(DATA TO USE begins)

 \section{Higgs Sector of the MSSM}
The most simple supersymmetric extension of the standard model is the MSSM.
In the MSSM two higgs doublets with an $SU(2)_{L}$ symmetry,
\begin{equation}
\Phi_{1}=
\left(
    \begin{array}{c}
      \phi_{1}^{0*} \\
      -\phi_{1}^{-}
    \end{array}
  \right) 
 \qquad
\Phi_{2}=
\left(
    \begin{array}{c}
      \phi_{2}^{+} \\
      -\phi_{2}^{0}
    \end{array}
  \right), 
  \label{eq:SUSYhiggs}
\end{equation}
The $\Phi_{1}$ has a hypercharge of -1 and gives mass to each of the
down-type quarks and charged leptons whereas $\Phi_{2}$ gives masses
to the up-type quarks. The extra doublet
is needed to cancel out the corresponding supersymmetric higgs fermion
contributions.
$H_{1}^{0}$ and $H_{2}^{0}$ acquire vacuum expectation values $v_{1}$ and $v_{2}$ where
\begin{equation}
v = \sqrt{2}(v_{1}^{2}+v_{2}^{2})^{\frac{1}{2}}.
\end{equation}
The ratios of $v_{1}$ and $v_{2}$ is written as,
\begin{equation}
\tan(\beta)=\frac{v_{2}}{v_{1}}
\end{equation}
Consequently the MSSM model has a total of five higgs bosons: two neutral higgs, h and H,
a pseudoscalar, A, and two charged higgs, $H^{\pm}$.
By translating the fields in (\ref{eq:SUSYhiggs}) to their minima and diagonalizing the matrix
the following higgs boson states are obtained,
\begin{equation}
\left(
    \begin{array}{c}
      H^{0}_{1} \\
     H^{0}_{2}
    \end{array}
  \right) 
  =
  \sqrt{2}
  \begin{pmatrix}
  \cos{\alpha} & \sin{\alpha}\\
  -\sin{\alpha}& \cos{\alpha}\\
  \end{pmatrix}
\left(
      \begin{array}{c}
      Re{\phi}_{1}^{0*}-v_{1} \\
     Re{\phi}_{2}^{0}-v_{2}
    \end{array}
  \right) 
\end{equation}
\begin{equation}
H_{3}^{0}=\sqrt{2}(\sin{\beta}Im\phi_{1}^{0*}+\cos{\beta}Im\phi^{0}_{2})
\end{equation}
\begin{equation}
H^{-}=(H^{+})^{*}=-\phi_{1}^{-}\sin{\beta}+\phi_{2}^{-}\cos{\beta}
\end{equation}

(DATA TO USE ends)

## PROBLEM TO WORK ON
A faithful copy of the whole listing is needed.

## RESPONSE TO THIS EXERCISE
 \section{Higgs Sector of the MSSM}
The most simple supersymmetric extension of the standard model is the MSSM.
In the MSSM two higgs doublets with an $SU(2)_{L}$ symmetry,
\begin{equation}
\Phi_{1}=
\left(
    \begin{array}{c}
      \phi_{1}^{0*} \\
      -\phi_{1}^{-}
    \end{array}
  \right) 
 \qquad
\Phi_{2}=
\left(
    \begin{array}{c}
      \phi_{2}^{+} \\
      -\phi_{2}^{0}
    \end{array}
  \right), 
  \label{eq:SUSYhiggs}
\end{equation}
The $\Phi_{1}$ has a hypercharge of -1 and gives mass to each of the
down-type quarks and charged leptons whereas $\Phi_{2}$ gives masses
to the up-type quarks. The extra doublet
is needed to cancel out the corresponding supersymmetric higgs fermion
contributions.
$H_{1}^{0}$ and $H_{2}^{0}$ acquire vacuum expectation values $v_{1}$ and $v_{2}$ where
\begin{equation}
v = \sqrt{2}(v_{1}^{2}+v_{2}^{2})^{\frac{1}{2}}.
\end{equation}
The ratios of $v_{1}$ and $v_{2}$ is written as,
\begin{equation}
\tan(\beta)=\frac{v_{2}}{v_{1}}
\end{equation}
Consequently the MSSM model has a total of five higgs bosons: two neutral higgs, h and H,
a pseudoscalar, A, and two charged higgs, $H^{\pm}$.
By translating the fields in (\ref{eq:SUSYhiggs}) to their minima and diagonalizing the matrix
the following higgs boson states are obtained,
\begin{equation}
\left(
    \begin{array}{c}
      H^{0}_{1} \\
     H^{0}_{2}
    \end{array}
  \right) 
  =
  \sqrt{2}
  \begin{pmatrix}
  \cos{\alpha} & \sin{\alpha}\\
  -\sin{\alpha}& \cos{\alpha}\\
  \end{pmatrix}
\left(
      \begin{array}{c}
      Re{\phi}_{1}^{0*}-v_{1} \\
     Re{\phi}_{2}^{0}-v_{2}
    \end{array}
  \right) 
\end{equation}
\begin{equation}
H_{3}^{0}=\sqrt{2}(\sin{\beta}Im\phi_{1}^{0*}+\cos{\beta}Im\phi^{0}_{2})
\end{equation}
\begin{equation}
H^{-}=(H^{+})^{*}=-\phi_{1}^{-}\sin{\beta}+\phi_{2}^{-}\cos{\beta}
\end{equation}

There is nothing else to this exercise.